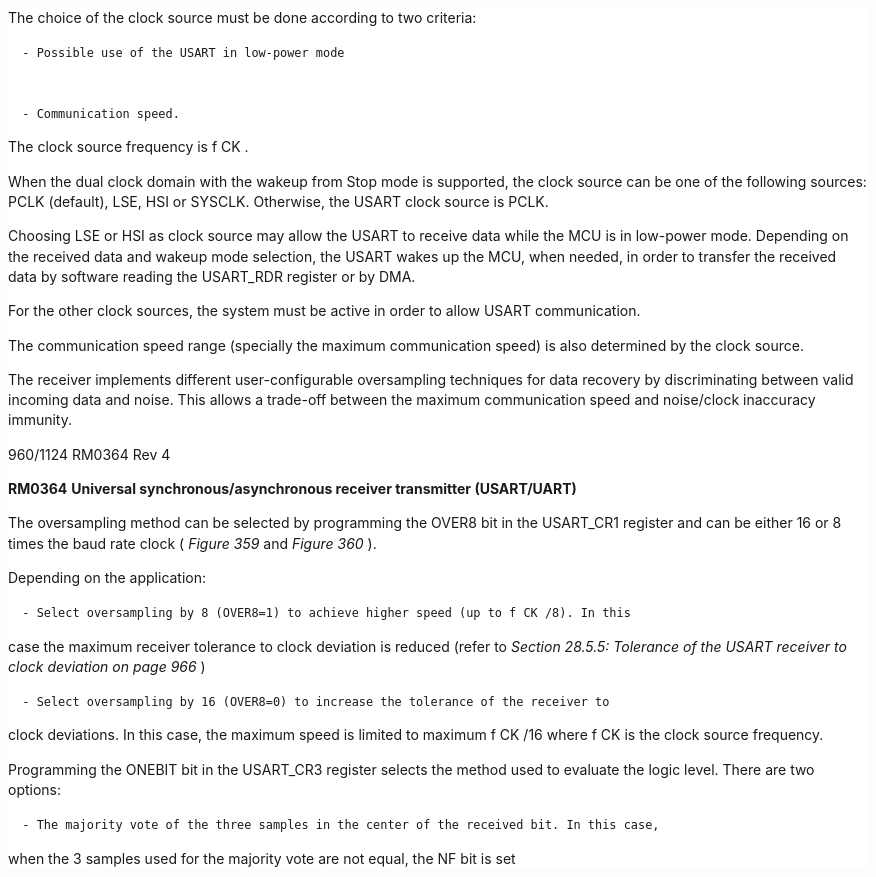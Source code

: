 
The choice of the clock source must be done according to two criteria:


      - Possible use of the USART in low-power mode


      - Communication speed.


The clock source frequency is f CK .


When the dual clock domain with the wakeup from Stop mode is supported, the clock
source can be one of the following sources: PCLK (default), LSE, HSI or SYSCLK.
Otherwise, the USART clock source is PCLK.


Choosing LSE or HSI as clock source may allow the USART to receive data while the MCU
is in low-power mode. Depending on the received data and wakeup mode selection, the
USART wakes up the MCU, when needed, in order to transfer the received data by software
reading the USART_RDR register or by DMA.


For the other clock sources, the system must be active in order to allow USART
communication.


The communication speed range (specially the maximum communication speed) is also
determined by the clock source.


The receiver implements different user-configurable oversampling techniques for data
recovery by discriminating between valid incoming data and noise. This allows a trade-off
between the maximum communication speed and noise/clock inaccuracy immunity.


960/1124 RM0364 Rev 4


**RM0364** **Universal synchronous/asynchronous receiver transmitter (USART/UART)**


The oversampling method can be selected by programming the OVER8 bit in the
USART_CR1 register and can be either 16 or 8 times the baud rate clock ( _Figure 359_ and
_Figure 360_ ).


Depending on the application:


      - Select oversampling by 8 (OVER8=1) to achieve higher speed (up to f CK /8). In this
case the maximum receiver tolerance to clock deviation is reduced (refer to
_Section 28.5.5: Tolerance of the USART receiver to clock deviation on page 966_ )


      - Select oversampling by 16 (OVER8=0) to increase the tolerance of the receiver to
clock deviations. In this case, the maximum speed is limited to maximum f CK /16 where
f CK is the clock source frequency.


Programming the ONEBIT bit in the USART_CR3 register selects the method used to
evaluate the logic level. There are two options:


      - The majority vote of the three samples in the center of the received bit. In this case,
when the 3 samples used for the majority vote are not equal, the NF bit is set
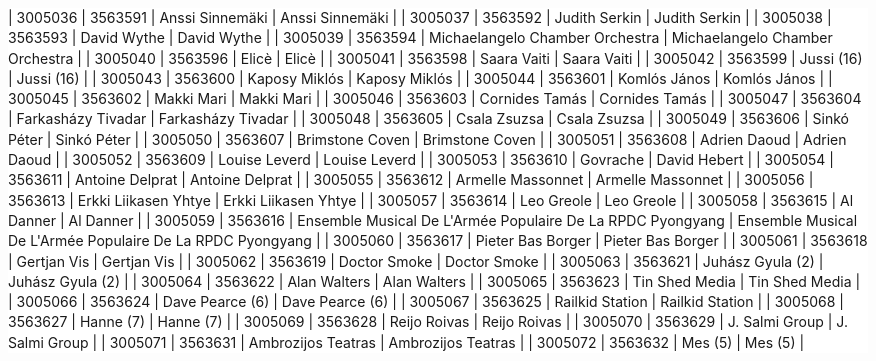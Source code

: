 | 3005036 | 3563591 | Anssi Sinnemäki | Anssi Sinnemäki |
| 3005037 | 3563592 | Judith Serkin | Judith Serkin |
| 3005038 | 3563593 | David Wythe | David Wythe |
| 3005039 | 3563594 | Michaelangelo Chamber Orchestra | Michaelangelo Chamber Orchestra |
| 3005040 | 3563596 | Elicè | Elicè |
| 3005041 | 3563598 | Saara Vaiti | Saara Vaiti |
| 3005042 | 3563599 | Jussi (16) | Jussi (16) |
| 3005043 | 3563600 | Kaposy Miklós | Kaposy Miklós |
| 3005044 | 3563601 | Komlós János | Komlós János |
| 3005045 | 3563602 | Makki Mari | Makki Mari |
| 3005046 | 3563603 | Cornides Tamás | Cornides Tamás |
| 3005047 | 3563604 | Farkasházy Tivadar | Farkasházy Tivadar |
| 3005048 | 3563605 | Csala Zsuzsa | Csala Zsuzsa |
| 3005049 | 3563606 | Sinkó Péter | Sinkó Péter |
| 3005050 | 3563607 | Brimstone Coven | Brimstone Coven |
| 3005051 | 3563608 | Adrien Daoud | Adrien Daoud |
| 3005052 | 3563609 | Louise Leverd | Louise Leverd |
| 3005053 | 3563610 | Govrache | David Hebert |
| 3005054 | 3563611 | Antoine Delprat | Antoine Delprat |
| 3005055 | 3563612 | Armelle Massonnet | Armelle Massonnet |
| 3005056 | 3563613 | Erkki Liikasen Yhtye | Erkki Liikasen Yhtye |
| 3005057 | 3563614 | Leo Greole | Leo Greole |
| 3005058 | 3563615 | Al Danner | Al Danner |
| 3005059 | 3563616 | Ensemble Musical De L'Armée Populaire De La RPDC Pyongyang | Ensemble Musical De L'Armée Populaire De La RPDC Pyongyang |
| 3005060 | 3563617 | Pieter Bas Borger | Pieter Bas Borger |
| 3005061 | 3563618 | Gertjan Vis | Gertjan Vis |
| 3005062 | 3563619 | Doctor Smoke | Doctor Smoke |
| 3005063 | 3563621 | Juhász Gyula (2) | Juhász Gyula (2) |
| 3005064 | 3563622 | Alan Walters | Alan Walters |
| 3005065 | 3563623 | Tin Shed Media | Tin Shed Media |
| 3005066 | 3563624 | Dave Pearce (6) | Dave Pearce (6) |
| 3005067 | 3563625 | Railkid Station | Railkid Station |
| 3005068 | 3563627 | Hanne (7) | Hanne (7) |
| 3005069 | 3563628 | Reijo Roivas | Reijo Roivas |
| 3005070 | 3563629 | J. Salmi Group | J. Salmi Group |
| 3005071 | 3563631 | Ambrozijos Teatras | Ambrozijos Teatras |
| 3005072 | 3563632 | Mes (5) | Mes (5) |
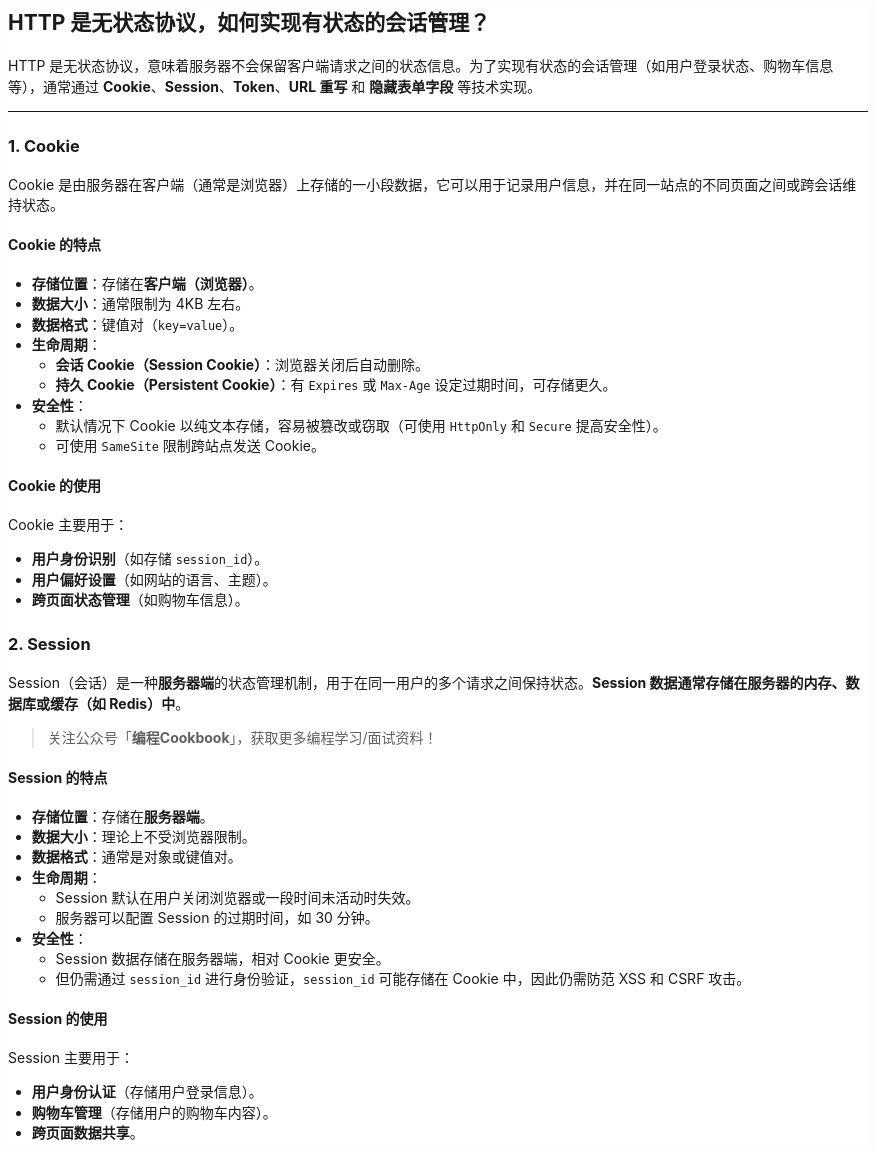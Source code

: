 

## HTTP 是无状态协议，如何实现有状态的会话管理？

HTTP 是无状态协议，意味着服务器不会保留客户端请求之间的状态信息。为了实现有状态的会话管理（如用户登录状态、购物车信息等），通常通过 **Cookie**、**Session**、**Token**、**URL 重写** 和 **隐藏表单字段** 等技术实现。


---


### 1. Cookie

Cookie 是由服务器在客户端（通常是浏览器）上存储的一小段数据，它可以用于记录用户信息，并在同一站点的不同页面之间或跨会话维持状态。

#### Cookie 的特点
- **存储位置**：存储在**客户端（浏览器）**。
- **数据大小**：通常限制为 4KB 左右。
- **数据格式**：键值对（`key=value`）。
- **生命周期**：
  - **会话 Cookie（Session Cookie）**：浏览器关闭后自动删除。
  - **持久 Cookie（Persistent Cookie）**：有 `Expires` 或 `Max-Age` 设定过期时间，可存储更久。
- **安全性**：
  - 默认情况下 Cookie 以纯文本存储，容易被篡改或窃取（可使用 `HttpOnly` 和 `Secure` 提高安全性）。
  - 可使用 `SameSite` 限制跨站点发送 Cookie。


#### Cookie 的使用
Cookie 主要用于：
- **用户身份识别**（如存储 `session_id`）。
- **用户偏好设置**（如网站的语言、主题）。
- **跨页面状态管理**（如购物车信息）。



### 2. Session

Session（会话）是一种**服务器端**的状态管理机制，用于在同一用户的多个请求之间保持状态。**Session 数据通常存储在服务器的内存、数据库或缓存（如 Redis）中**。
> 关注公众号「**编程Cookbook**」，获取更多编程学习/面试资料！

#### Session 的特点
- **存储位置**：存储在**服务器端**。
- **数据大小**：理论上不受浏览器限制。
- **数据格式**：通常是对象或键值对。
- **生命周期**：
  - Session 默认在用户关闭浏览器或一段时间未活动时失效。
  - 服务器可以配置 Session 的过期时间，如 30 分钟。
- **安全性**：
  - Session 数据存储在服务器端，相对 Cookie 更安全。
  - 但仍需通过 `session_id` 进行身份验证，`session_id` 可能存储在 Cookie 中，因此仍需防范 XSS 和 CSRF 攻击。

#### Session 的使用
Session 主要用于：
- **用户身份认证**（存储用户登录信息）。
- **购物车管理**（存储用户的购物车内容）。
- **跨页面数据共享**。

* [Description of the task]: Set down the material above exactly as written, but not the pictures.

* [Response box]:
Source code

: 
The choice of the clock source must be done according to two criteria:


      - Possible use of the USART in low-power mode


      - Communication speed.


The clock source frequency is f CK .


When the dual clock domain with the wakeup from Stop mode is supported, the clock
source can be one of the following sources: PCLK (default), LSE, HSI or SYSCLK.
Otherwise, the USART clock source is PCLK.


Choosing LSE or HSI as clock source may allow the USART to receive data while the MCU
is in low-power mode. Depending on the received data and wakeup mode selection, the
USART wakes up the MCU, when needed, in order to transfer the received data by software
reading the USART_RDR register or by DMA.


For the other clock sources, the system must be active in order to allow USART
communication.


The communication speed range (specially the maximum communication speed) is also
determined by the clock source.


The receiver implements different user-configurable oversampling techniques for data
recovery by discriminating between valid incoming data and noise. This allows a trade-off
between the maximum communication speed and noise/clock inaccuracy immunity.


960/1124 RM0364 Rev 4


**RM0364** **Universal synchronous/asynchronous receiver transmitter (USART/UART)**


The oversampling method can be selected by programming the OVER8 bit in the
USART_CR1 register and can be either 16 or 8 times the baud rate clock ( _Figure 359_ and
_Figure 360_ ).


Depending on the application:


      - Select oversampling by 8 (OVER8=1) to achieve higher speed (up to f CK /8). In this
case the maximum receiver tolerance to clock deviation is reduced (refer to
_Section 28.5.5: Tolerance of the USART receiver to clock deviation on page 966_ )


      - Select oversampling by 16 (OVER8=0) to increase the tolerance of the receiver to
clock deviations. In this case, the maximum speed is limited to maximum f CK /16 where
f CK is the clock source frequency.


Programming the ONEBIT bit in the USART_CR3 register selects the method used to
evaluate the logic level. There are two options:


      - The majority vote of the three samples in the center of the received bit. In this case,
when the 3 samples used for the majority vote are not equal, the NF bit is set
Source code

: | 3005036 | 3563591 | Anssi Sinnemäki | Anssi Sinnemäki |
| 3005037 | 3563592 | Judith Serkin | Judith Serkin |
| 3005038 | 3563593 | David Wythe | David Wythe |
| 3005039 | 3563594 | Michaelangelo Chamber Orchestra | Michaelangelo Chamber Orchestra |
| 3005040 | 3563596 | Elicè | Elicè |
| 3005041 | 3563598 | Saara Vaiti | Saara Vaiti |
| 3005042 | 3563599 | Jussi (16) | Jussi (16) |
| 3005043 | 3563600 | Kaposy Miklós | Kaposy Miklós |
| 3005044 | 3563601 | Komlós János | Komlós János |
| 3005045 | 3563602 | Makki Mari | Makki Mari |
| 3005046 | 3563603 | Cornides Tamás | Cornides Tamás |
| 3005047 | 3563604 | Farkasházy Tivadar | Farkasházy Tivadar |
| 3005048 | 3563605 | Csala Zsuzsa | Csala Zsuzsa |
| 3005049 | 3563606 | Sinkó Péter | Sinkó Péter |
| 3005050 | 3563607 | Brimstone Coven | Brimstone Coven |
| 3005051 | 3563608 | Adrien Daoud | Adrien Daoud |
| 3005052 | 3563609 | Louise Leverd | Louise Leverd |
| 3005053 | 3563610 | Govrache | David Hebert |
| 3005054 | 3563611 | Antoine Delprat | Antoine Delprat |
| 3005055 | 3563612 | Armelle Massonnet | Armelle Massonnet |
| 3005056 | 3563613 | Erkki Liikasen Yhtye | Erkki Liikasen Yhtye |
| 3005057 | 3563614 | Leo Greole | Leo Greole |
| 3005058 | 3563615 | Al Danner | Al Danner |
| 3005059 | 3563616 | Ensemble Musical De L'Armée Populaire De La RPDC Pyongyang | Ensemble Musical De L'Armée Populaire De La RPDC Pyongyang |
| 3005060 | 3563617 | Pieter Bas Borger | Pieter Bas Borger |
| 3005061 | 3563618 | Gertjan Vis | Gertjan Vis |
| 3005062 | 3563619 | Doctor Smoke | Doctor Smoke |
| 3005063 | 3563621 | Juhász Gyula (2) | Juhász Gyula (2) |
| 3005064 | 3563622 | Alan Walters | Alan Walters |
| 3005065 | 3563623 | Tin Shed Media | Tin Shed Media |
| 3005066 | 3563624 | Dave Pearce (6) | Dave Pearce (6) |
| 3005067 | 3563625 | Railkid Station | Railkid Station |
| 3005068 | 3563627 | Hanne (7) | Hanne (7) |
| 3005069 | 3563628 | Reijo Roivas | Reijo Roivas |
| 3005070 | 3563629 | J. Salmi Group | J. Salmi Group |
| 3005071 | 3563631 | Ambrozijos Teatras | Ambrozijos Teatras |
| 3005072 | 3563632 | Mes (5) | Mes (5) |
Source code

: 

## HTTP 是无状态协议，如何实现有状态的会话管理？

HTTP 是无状态协议，意味着服务器不会保留客户端请求之间的状态信息。为了实现有状态的会话管理（如用户登录状态、购物车信息等），通常通过 **Cookie**、**Session**、**Token**、**URL 重写** 和 **隐藏表单字段** 等技术实现。


---


### 1. Cookie

Cookie 是由服务器在客户端（通常是浏览器）上存储的一小段数据，它可以用于记录用户信息，并在同一站点的不同页面之间或跨会话维持状态。

#### Cookie 的特点
- **存储位置**：存储在**客户端（浏览器）**。
- **数据大小**：通常限制为 4KB 左右。
- **数据格式**：键值对（`key=value`）。
- **生命周期**：
  - **会话 Cookie（Session Cookie）**：浏览器关闭后自动删除。
  - **持久 Cookie（Persistent Cookie）**：有 `Expires` 或 `Max-Age` 设定过期时间，可存储更久。
- **安全性**：
  - 默认情况下 Cookie 以纯文本存储，容易被篡改或窃取（可使用 `HttpOnly` 和 `Secure` 提高安全性）。
  - 可使用 `SameSite` 限制跨站点发送 Cookie。


#### Cookie 的使用
Cookie 主要用于：
- **用户身份识别**（如存储 `session_id`）。
- **用户偏好设置**（如网站的语言、主题）。
- **跨页面状态管理**（如购物车信息）。



### 2. Session

Session（会话）是一种**服务器端**的状态管理机制，用于在同一用户的多个请求之间保持状态。**Session 数据通常存储在服务器的内存、数据库或缓存（如 Redis）中**。
> 关注公众号「**编程Cookbook**」，获取更多编程学习/面试资料！

#### Session 的特点
- **存储位置**：存储在**服务器端**。
- **数据大小**：理论上不受浏览器限制。
- **数据格式**：通常是对象或键值对。
- **生命周期**：
  - Session 默认在用户关闭浏览器或一段时间未活动时失效。
  - 服务器可以配置 Session 的过期时间，如 30 分钟。
- **安全性**：
  - Session 数据存储在服务器端，相对 Cookie 更安全。
  - 但仍需通过 `session_id` 进行身份验证，`session_id` 可能存储在 Cookie 中，因此仍需防范 XSS 和 CSRF 攻击。

#### Session 的使用
Session 主要用于：
- **用户身份认证**（存储用户登录信息）。
- **购物车管理**（存储用户的购物车内容）。
- **跨页面数据共享**。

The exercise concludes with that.